## TASK BRIEF
Out of the records below, copy all lines in which the word "algoritmus" occurs.

## DATA RECORDS
==*==

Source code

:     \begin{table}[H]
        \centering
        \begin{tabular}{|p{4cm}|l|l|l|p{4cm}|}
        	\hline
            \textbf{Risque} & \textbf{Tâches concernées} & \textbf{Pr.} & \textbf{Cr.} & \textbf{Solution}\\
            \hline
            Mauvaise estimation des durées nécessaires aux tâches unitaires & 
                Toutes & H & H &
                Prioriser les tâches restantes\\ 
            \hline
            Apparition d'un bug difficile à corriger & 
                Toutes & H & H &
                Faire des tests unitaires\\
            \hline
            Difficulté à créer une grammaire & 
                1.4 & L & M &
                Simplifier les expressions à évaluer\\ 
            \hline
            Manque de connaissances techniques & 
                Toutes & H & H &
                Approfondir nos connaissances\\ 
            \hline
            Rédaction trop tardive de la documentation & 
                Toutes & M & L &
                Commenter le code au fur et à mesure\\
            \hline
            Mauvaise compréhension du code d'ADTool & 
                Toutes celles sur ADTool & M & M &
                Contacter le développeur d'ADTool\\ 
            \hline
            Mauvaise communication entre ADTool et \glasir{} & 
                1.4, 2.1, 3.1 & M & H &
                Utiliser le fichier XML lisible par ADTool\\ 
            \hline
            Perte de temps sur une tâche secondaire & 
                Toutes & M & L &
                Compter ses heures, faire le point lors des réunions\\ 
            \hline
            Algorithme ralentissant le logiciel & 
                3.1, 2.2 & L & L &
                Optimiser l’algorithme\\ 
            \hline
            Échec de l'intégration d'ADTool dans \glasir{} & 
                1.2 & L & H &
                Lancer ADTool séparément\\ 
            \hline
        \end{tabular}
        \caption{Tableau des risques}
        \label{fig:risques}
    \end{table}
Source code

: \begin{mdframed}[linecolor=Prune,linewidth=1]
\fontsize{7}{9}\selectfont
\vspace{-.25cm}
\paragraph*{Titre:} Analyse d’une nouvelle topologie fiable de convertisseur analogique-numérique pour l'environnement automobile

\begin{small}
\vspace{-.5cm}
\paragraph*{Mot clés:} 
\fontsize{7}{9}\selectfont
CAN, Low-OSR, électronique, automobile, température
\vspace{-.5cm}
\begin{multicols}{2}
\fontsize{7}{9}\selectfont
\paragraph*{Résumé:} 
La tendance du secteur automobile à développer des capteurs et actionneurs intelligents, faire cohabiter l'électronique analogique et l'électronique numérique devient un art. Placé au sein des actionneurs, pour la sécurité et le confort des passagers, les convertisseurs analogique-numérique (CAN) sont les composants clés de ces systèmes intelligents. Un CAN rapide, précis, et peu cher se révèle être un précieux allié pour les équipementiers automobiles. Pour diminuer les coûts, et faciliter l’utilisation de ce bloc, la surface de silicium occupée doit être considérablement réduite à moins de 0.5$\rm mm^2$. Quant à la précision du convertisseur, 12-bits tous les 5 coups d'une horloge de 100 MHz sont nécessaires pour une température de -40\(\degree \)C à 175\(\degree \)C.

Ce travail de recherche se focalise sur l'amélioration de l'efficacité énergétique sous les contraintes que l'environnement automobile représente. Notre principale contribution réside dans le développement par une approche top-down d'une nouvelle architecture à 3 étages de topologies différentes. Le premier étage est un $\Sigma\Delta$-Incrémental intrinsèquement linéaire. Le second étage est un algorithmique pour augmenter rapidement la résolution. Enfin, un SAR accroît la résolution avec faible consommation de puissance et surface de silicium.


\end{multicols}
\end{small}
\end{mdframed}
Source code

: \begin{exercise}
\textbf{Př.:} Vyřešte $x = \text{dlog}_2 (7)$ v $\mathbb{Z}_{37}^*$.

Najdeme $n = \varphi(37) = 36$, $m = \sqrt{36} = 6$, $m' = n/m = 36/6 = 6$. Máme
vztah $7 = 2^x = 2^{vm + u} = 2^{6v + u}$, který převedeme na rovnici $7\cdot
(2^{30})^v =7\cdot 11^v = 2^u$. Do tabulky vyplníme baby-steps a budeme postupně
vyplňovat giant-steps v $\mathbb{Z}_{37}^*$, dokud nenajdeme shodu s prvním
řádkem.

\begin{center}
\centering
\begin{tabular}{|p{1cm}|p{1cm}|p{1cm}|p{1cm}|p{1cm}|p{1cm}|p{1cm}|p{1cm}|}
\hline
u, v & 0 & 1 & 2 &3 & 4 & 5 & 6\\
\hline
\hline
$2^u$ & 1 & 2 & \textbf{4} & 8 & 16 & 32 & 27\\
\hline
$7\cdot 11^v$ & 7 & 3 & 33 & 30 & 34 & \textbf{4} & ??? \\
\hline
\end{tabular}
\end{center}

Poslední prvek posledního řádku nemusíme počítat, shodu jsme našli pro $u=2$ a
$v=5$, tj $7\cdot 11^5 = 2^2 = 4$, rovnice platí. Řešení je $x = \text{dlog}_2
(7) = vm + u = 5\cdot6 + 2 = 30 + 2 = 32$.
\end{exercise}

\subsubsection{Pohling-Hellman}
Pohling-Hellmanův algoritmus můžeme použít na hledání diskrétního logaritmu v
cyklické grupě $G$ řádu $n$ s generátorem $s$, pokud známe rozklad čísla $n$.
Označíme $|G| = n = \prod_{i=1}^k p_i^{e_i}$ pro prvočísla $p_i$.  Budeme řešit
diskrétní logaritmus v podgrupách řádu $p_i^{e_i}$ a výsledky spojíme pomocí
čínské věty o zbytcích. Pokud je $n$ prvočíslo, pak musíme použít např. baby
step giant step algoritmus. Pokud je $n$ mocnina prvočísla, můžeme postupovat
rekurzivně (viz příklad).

==*==

## RESPONSE FOR THIS EXERCISE
Pohling-Hellmanův algoritmus můžeme použít na hledání diskrétního logaritmu v
step giant step algoritmus. Pokud je $n$ mocnina prvočísla, můžeme postupovat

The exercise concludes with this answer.